Reagan was getting annoyed, but she looked too full to stand, let alone storm off angrily, "Yeah? And what about you? Only reason your pants are still together is 'cause they stretch! How huge have _you_ gotten?"

Lexi smirked, "Dunno." She leaned back with a heavy, hearty groaning, "Mmmph! Ugh, you was right though, this is... too much. I feel like a friggin' bowling ball or something, can't hardly move right now!" She reached down, locked her hands together, put pressure on the semi-solid bowl of jelly that was her packed-to-capacity middle, erupting in a gross, echoing belch. She laughed, looked so happy at the shocked faces turning to see the source of that sickening emission, "'Scuse me!" She called out, dancing in her seat, almost.

She was proud of herself, and I was impressed. This was a girl who knew both how to eat and what to do when she ate too much. Still as full of herself as she was of cafeteria junk food, but that ratcheted up her hotness levels by a few points for sure.
_ _ _ _ _ _ _ _

I started hanging around Lexi pretty often, if only for the near certainty that at some point, she'd eat too much or make a show of her size. I heard a lot of things from her, about her, where she grew up, which guys she was into. Reagan and Tyler were usually there, but Lexi's a power unto herself, she's got charisma a stage actor could only dream of, an appetite to dwarf most competitive eating champions, and a body that betrays that fact about her.

Let's skip ahead, most of the semester, the whole year in fact, I definitely enjoyed my time with Lexi, but it was more for the memories I’d remember later than it was for the girl herself.

So let me set the scene. School's a month from being over, and I'm walking around aimlessly after my class wraps up. I find her in the cafeteria, which isn't at all unusual, but for the first time, I think, she's all alone, eating a table weighed down with spaghetti, all by herself, and I notice the staff giving her looks of pity.

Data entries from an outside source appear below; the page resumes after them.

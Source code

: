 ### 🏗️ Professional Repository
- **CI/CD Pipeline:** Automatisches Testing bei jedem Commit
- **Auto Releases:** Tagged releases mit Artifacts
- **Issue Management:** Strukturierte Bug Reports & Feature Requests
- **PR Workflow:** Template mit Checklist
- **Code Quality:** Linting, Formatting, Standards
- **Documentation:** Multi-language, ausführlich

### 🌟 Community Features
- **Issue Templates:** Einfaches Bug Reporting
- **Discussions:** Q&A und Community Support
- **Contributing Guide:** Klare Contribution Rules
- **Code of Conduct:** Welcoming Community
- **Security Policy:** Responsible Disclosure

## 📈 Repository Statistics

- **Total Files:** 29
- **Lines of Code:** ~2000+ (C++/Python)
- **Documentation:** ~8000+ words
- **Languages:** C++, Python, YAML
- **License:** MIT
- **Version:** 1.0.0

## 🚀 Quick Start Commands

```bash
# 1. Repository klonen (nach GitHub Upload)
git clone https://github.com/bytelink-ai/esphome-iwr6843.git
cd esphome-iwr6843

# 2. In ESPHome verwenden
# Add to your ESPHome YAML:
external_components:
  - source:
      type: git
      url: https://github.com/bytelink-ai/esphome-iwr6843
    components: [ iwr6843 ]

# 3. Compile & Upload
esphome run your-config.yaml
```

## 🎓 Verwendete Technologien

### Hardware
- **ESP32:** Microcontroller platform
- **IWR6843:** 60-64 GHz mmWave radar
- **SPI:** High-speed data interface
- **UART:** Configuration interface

As I come closer, I pick up more information, one piece at a time. I'm coming towards her from behind, all I can see is her hunched back, the fat pouring over the sides of her chair. Her jeans look near-splitting, the stitches can almost be counted; they're stretched so far apart.

She doesn't even notice me; she's lost in her piggishness. She finishes a plate, licks the parmesan and tomato from the plastic tray and launches into the next. It's only as I come around to the front that I realize she's quietly crying.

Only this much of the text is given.